March 2, 2015
Eleanor Skelton
[email protected]
War is not isolated to a geographic location or time, argued a lecture on Feb. 26 titled “Remapping the Trauma of War.”
Professor Anna Secor and associate professor Patricia Ehrkamp from the geography department at the University of Kentucky presented their research of veterans and refugees historically and today.
Secor studies geopolitics and how relocation promotes inclusion and exclusion, and Ehrkamp studies state violence and the connection between topographical space and psyche. They began researching together after receiving a National Science Foundation grant.
Secor cited David Morris, who argued that “No other people is as disconnected from the brutality of war as the United States today.”
“Too often, war disappears from public memory and imagination.”
Psychologists first explored what became known as PTSD in the 1890s after railway accidents, when survivors reported mystery ailments referred to as “railway spine.”

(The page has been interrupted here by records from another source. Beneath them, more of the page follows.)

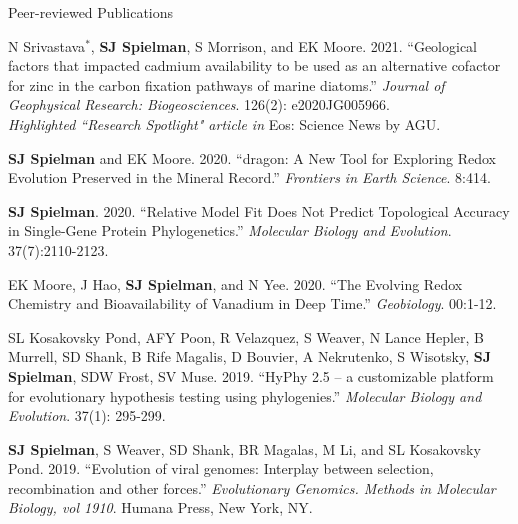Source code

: \documentclass{resume} %
\begin{document}
\vspace*{0.35cm}
\begin{rSection}{Peer-reviewed Publications}
\vspace*{0.25cm}

\begin{etaremune}[leftmargin=1.5em]

\item N Srivastava$^\ast$, \textbf{SJ Spielman}, S Morrison, and EK Moore. 2021. ``Geological factors that impacted cadmium availability to be used as an alternative cofactor for zinc in the carbon fixation pathways of marine diatoms.'' \emph{Journal of Geophysical Research: Biogeosciences}. 126(2): e2020JG005966. \\
\emph{Highlighted ``Research Spotlight" article in} Eos: Science News by AGU.

\item \textbf{SJ Spielman} and EK Moore. 2020. ``dragon: A New Tool for Exploring Redox Evolution Preserved in the Mineral Record.'' \emph{Frontiers in Earth Science}. 8:414.

\item \textbf{SJ Spielman}. 2020. ``Relative Model Fit Does Not Predict Topological Accuracy in Single-Gene Protein Phylogenetics.'' \emph{Molecular Biology and Evolution}. 37(7):2110-2123.

\item EK Moore, J Hao, \textbf{SJ Spielman}, and N Yee. 2020. ``The Evolving Redox Chemistry and Bioavailability of Vanadium in Deep Time.'' \emph{Geobiology}. 00:1-12.

\item SL Kosakovsky Pond, AFY Poon, R Velazquez, S Weaver, N Lance Hepler, B Murrell, SD Shank, B Rife Magalis, D Bouvier, A Nekrutenko, S Wisotsky, \textbf{SJ Spielman}, SDW Frost, SV Muse. 2019. ``HyPhy 2.5 – a customizable platform for evolutionary hypothesis testing using phylogenies.'' \emph{Molecular Biology and Evolution}. 37(1): 295-299.

\item \textbf{SJ Spielman}, S Weaver, SD Shank, BR Magalas, M Li, and SL Kosakovsky Pond. 2019. ``Evolution of viral genomes: Interplay between selection, recombination and other forces.'' \emph{Evolutionary Genomics. Methods in Molecular Biology, vol 1910}. Humana Press, New York, NY.


\end{etaremune}
\end{rSection}
\end{document}
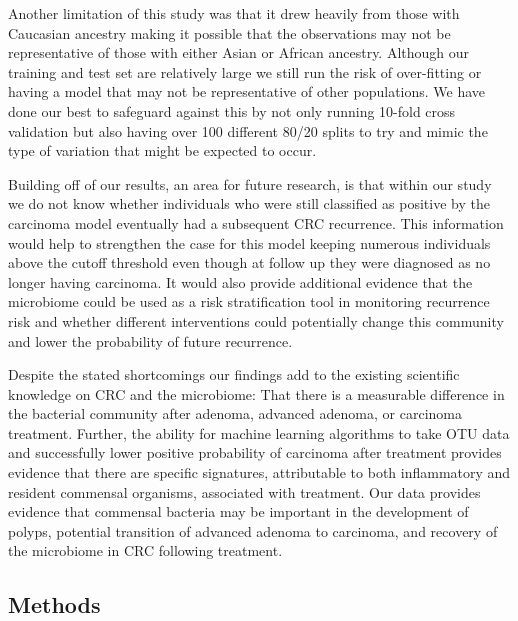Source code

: \documentclass[12pt,]{article}
\begin{document}
Another limitation of this study was that it drew heavily from those
with Caucasian ancestry making it possible that the observations may not
be representative of those with either Asian or African ancestry.
Although our training and test set are relatively large we still run the
risk of over-fitting or having a model that may not be representative of
other populations. We have done our best to safeguard against this by
not only running 10-fold cross validation but also having over 100
different 80/20 splits to try and mimic the type of variation that might
be expected to occur.

Building off of our results, an area for future research, is that within
our study we do not know whether individuals who were still classified
as positive by the carcinoma model eventually had a subsequent CRC
recurrence. This information would help to strengthen the case for this
model keeping numerous individuals above the cutoff threshold even
though at follow up they were diagnosed as no longer having carcinoma.
It would also provide additional evidence that the microbiome could be
used as a risk stratification tool in monitoring recurrence risk and
whether different interventions could potentially change this community
and lower the probability of future recurrence.

Despite the stated shortcomings our findings add to the existing
scientific knowledge on CRC and the microbiome: That there is a
measurable difference in the bacterial community after adenoma, advanced
adenoma, or carcinoma treatment. Further, the ability for machine
learning algorithms to take OTU data and successfully lower positive
probability of carcinoma after treatment provides evidence that there
are specific signatures, attributable to both inflammatory and resident
commensal organisms, associated with treatment. Our data provides
evidence that commensal bacteria may be important in the development of
polyps, potential transition of advanced adenoma to carcinoma, and
recovery of the microbiome in CRC following treatment.

\newpage

\subsection{Methods}\label{methods}
\end{document}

Soldiers after World War I who suffered from trauma were viewed as weaker than others who reintegrated, but after World War II, research began to recognize that “every man has his breaking point.”

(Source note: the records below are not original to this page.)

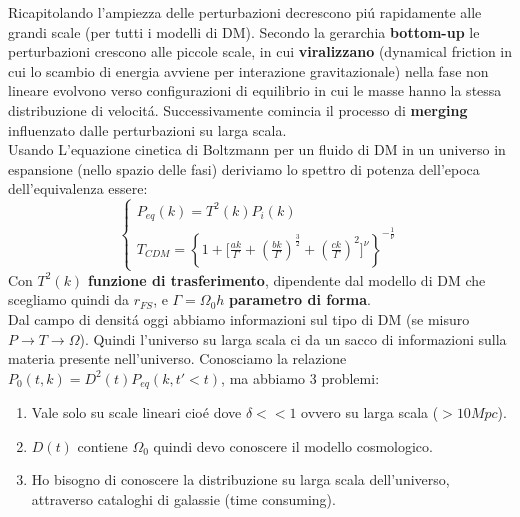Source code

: \documentclass[12pt, a4paper]{article}
\begin{document}
Ricapitolando l'ampiezza delle perturbazioni decrescono pi\'{u} rapidamente alle grandi scale (per tutti i modelli di DM). Secondo la gerarchia \textbf{bottom-up} le perturbazioni crescono alle piccole scale, in cui \textbf{viralizzano} (dynamical friction in cui lo scambio di energia avviene per interazione gravitazionale) nella fase non lineare evolvono verso configurazioni di equilibrio in cui le masse hanno la stessa distribuzione di velocit\'{a}. Successivamente comincia il processo di \textbf{merging} influenzato dalle perturbazioni su larga scala.\\
Usando L'equazione cinetica di Boltzmann per un fluido di DM in un universo in espansione (nello spazio delle fasi) deriviamo lo spettro di potenza dell'epoca dell'equivalenza essere:
\begin{equation}
\begin{cases}
P_{eq}(k)=T^2(k)P_i(k)
\\
T_{CDM}=\left\{   1+\big[ \frac{ak}{\Gamma}+(\frac{bk}{\Gamma})^{\frac{3}{2}}+(\frac{ck}{\Gamma})^2\big]^{\nu}  \right\}^{-\frac{1}{\nu}}
\end{cases}
\end{equation}
Con $T^2(k)$ \textbf{funzione di trasferimento}, dipendente dal modello di DM che scegliamo quindi da $r_{FS}$, e $\Gamma=\Omega_0 h$ \textbf{parametro di forma}. \\
Dal campo di densit\'{a} oggi abbiamo informazioni sul tipo di DM (se misuro $P\rightarrow T\rightarrow \Omega$). Quindi l'universo su larga scala ci da un sacco di informazioni sulla  materia presente nell'universo. Conosciamo la relazione $P_0(t,k)=D^2(t)P_{eq}(k,t'<t)$, ma abbiamo 3 problemi:
\begin{enumerate}
\item Vale solo su scale lineari cio\'{e} dove $\delta<<1$ ovvero su larga scala ($>10Mpc$).
\item $D(t)$ contiene $\Omega_0$ quindi devo conoscere il modello cosmologico.
\item Ho bisogno di conoscere la distribuzione su larga scala dell'universo, attraverso cataloghi di galassie (time consuming).
\end{enumerate}
\end{document}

Later studies showed that PTSD could be implicated in any traumatic event.
Secor argued that the Iraq War is one example, reading a statement from Senator John Kerry in 2009: “Iraq today has become the now-forgotten war.”
Secor and Ehrkamp’s lecture focused on the idea that when a war is forgotten, veterans and refugees are also overlooked.

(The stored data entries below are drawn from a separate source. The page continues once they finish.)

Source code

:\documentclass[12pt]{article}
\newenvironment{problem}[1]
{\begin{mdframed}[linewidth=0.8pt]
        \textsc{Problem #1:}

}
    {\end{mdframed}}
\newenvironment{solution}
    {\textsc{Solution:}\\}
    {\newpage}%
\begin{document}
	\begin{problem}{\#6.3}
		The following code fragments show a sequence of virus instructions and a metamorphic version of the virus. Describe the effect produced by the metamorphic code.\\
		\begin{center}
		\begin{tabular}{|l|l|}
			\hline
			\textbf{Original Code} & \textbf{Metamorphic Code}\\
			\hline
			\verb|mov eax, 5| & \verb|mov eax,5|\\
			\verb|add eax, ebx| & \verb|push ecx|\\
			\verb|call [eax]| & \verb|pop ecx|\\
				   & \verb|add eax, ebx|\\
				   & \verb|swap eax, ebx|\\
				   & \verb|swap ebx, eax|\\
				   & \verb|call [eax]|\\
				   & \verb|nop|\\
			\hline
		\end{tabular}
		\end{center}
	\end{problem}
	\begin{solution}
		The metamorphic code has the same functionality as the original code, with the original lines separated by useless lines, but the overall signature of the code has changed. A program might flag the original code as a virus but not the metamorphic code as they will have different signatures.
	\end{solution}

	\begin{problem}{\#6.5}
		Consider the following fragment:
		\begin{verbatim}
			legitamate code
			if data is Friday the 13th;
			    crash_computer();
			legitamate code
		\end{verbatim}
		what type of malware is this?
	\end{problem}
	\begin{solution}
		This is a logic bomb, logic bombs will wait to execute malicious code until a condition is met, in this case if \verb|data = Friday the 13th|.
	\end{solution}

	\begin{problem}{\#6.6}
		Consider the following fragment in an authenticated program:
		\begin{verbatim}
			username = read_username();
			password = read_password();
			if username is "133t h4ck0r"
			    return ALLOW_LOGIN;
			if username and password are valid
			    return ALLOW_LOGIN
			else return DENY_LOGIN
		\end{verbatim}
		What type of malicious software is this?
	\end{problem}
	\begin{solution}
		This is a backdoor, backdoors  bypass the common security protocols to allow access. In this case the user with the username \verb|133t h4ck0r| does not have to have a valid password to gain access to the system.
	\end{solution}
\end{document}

“The resettlement of refugees challenges the geopolitical imagination of spaces of war and peace being separate over space and time,” Secor said. “Refugees, much like veterans, move between safe and unsafe spaces as they seek shelter from violence.”
Secor cited the U.S. commissioner on refugees, who reported in June 2014 that global displacement topped 50 million for the first time since World War II.
Adjusting to regular life has complications because many refugees and veterans report psychological trauma such as PTSD symptoms.
The two presenters cited a 2005 article by Fassin and d’Halluin that explained: “A refugee’s body becomes ‘an inscription of truth, insofar as it bears witness to it for the institutions of their host country.’”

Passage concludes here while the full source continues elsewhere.